» What you are asked to do
Beginning at the line containing "### 3. **Duplicate Dependencies**", print every line until the records end, keeping each exactly as it is.
___ Data under study ___
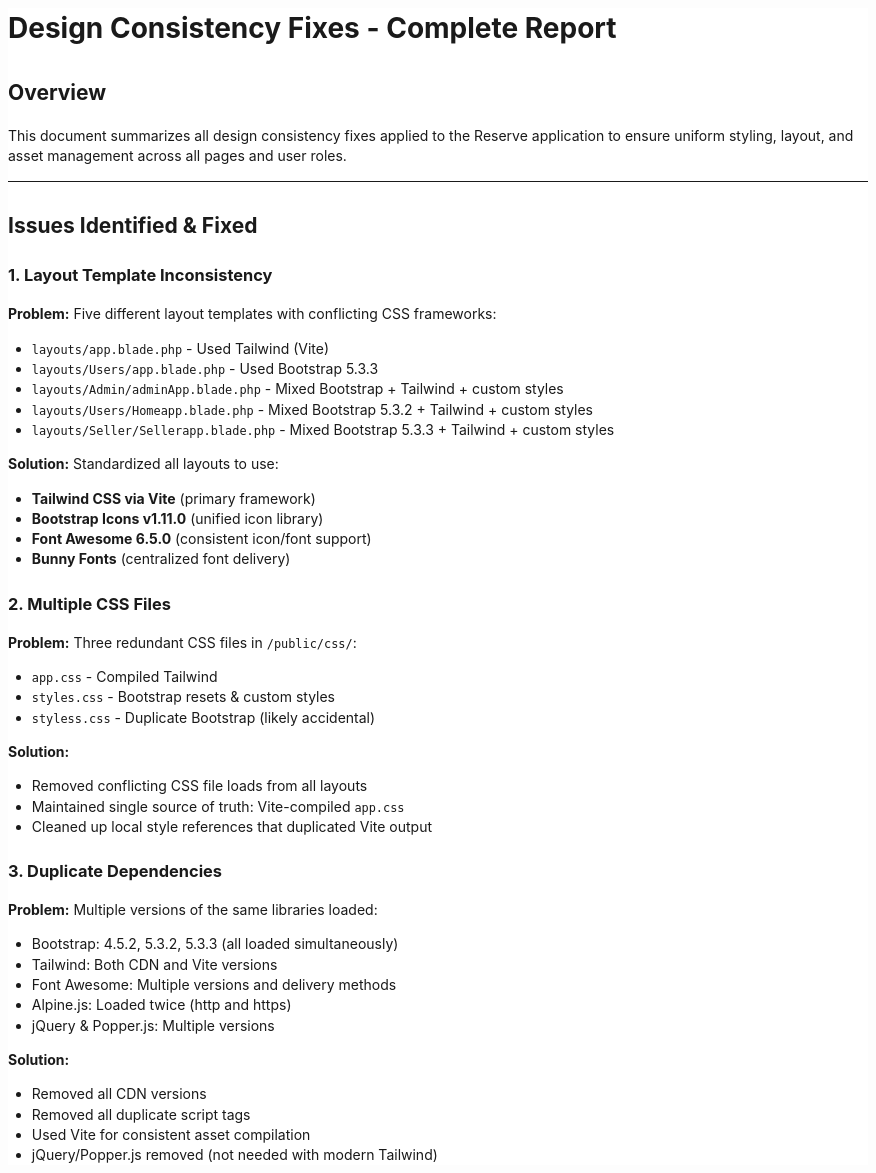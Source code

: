 # Design Consistency Fixes - Complete Report

## Overview
This document summarizes all design consistency fixes applied to the Reserve application to ensure uniform styling, layout, and asset management across all pages and user roles.

---

## Issues Identified & Fixed

### 1. **Layout Template Inconsistency**
**Problem:** Five different layout templates with conflicting CSS frameworks:
- `layouts/app.blade.php` - Used Tailwind (Vite)
- `layouts/Users/app.blade.php` - Used Bootstrap 5.3.3
- `layouts/Admin/adminApp.blade.php` - Mixed Bootstrap + Tailwind + custom styles
- `layouts/Users/Homeapp.blade.php` - Mixed Bootstrap 5.3.2 + Tailwind + custom styles
- `layouts/Seller/Sellerapp.blade.php` - Mixed Bootstrap 5.3.3 + Tailwind + custom styles

**Solution:** Standardized all layouts to use:
- **Tailwind CSS via Vite** (primary framework)
- **Bootstrap Icons v1.11.0** (unified icon library)
- **Font Awesome 6.5.0** (consistent icon/font support)
- **Bunny Fonts** (centralized font delivery)

### 2. **Multiple CSS Files**
**Problem:** Three redundant CSS files in `/public/css/`:
- `app.css` - Compiled Tailwind
- `styles.css` - Bootstrap resets & custom styles
- `styless.css` - Duplicate Bootstrap (likely accidental)

**Solution:** 
- Removed conflicting CSS file loads from all layouts
- Maintained single source of truth: Vite-compiled `app.css`
- Cleaned up local style references that duplicated Vite output

### 3. **Duplicate Dependencies**
**Problem:** Multiple versions of the same libraries loaded:
- Bootstrap: 4.5.2, 5.3.2, 5.3.3 (all loaded simultaneously)
- Tailwind: Both CDN and Vite versions
- Font Awesome: Multiple versions and delivery methods
- Alpine.js: Loaded twice (http and https)
- jQuery & Popper.js: Multiple versions

**Solution:**
- Removed all CDN versions
- Removed all duplicate script tags
- Used Vite for consistent asset compilation
- jQuery/Popper.js removed (not needed with modern Tailwind)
___
» Answer for this exercise
### 3. **Duplicate Dependencies**
**Problem:** Multiple versions of the same libraries loaded:
- Bootstrap: 4.5.2, 5.3.2, 5.3.3 (all loaded simultaneously)
- Tailwind: Both CDN and Vite versions
- Font Awesome: Multiple versions and delivery methods
- Alpine.js: Loaded twice (http and https)
- jQuery & Popper.js: Multiple versions

**Solution:**
- Removed all CDN versions
- Removed all duplicate script tags
- Used Vite for consistent asset compilation
- jQuery/Popper.js removed (not needed with modern Tailwind)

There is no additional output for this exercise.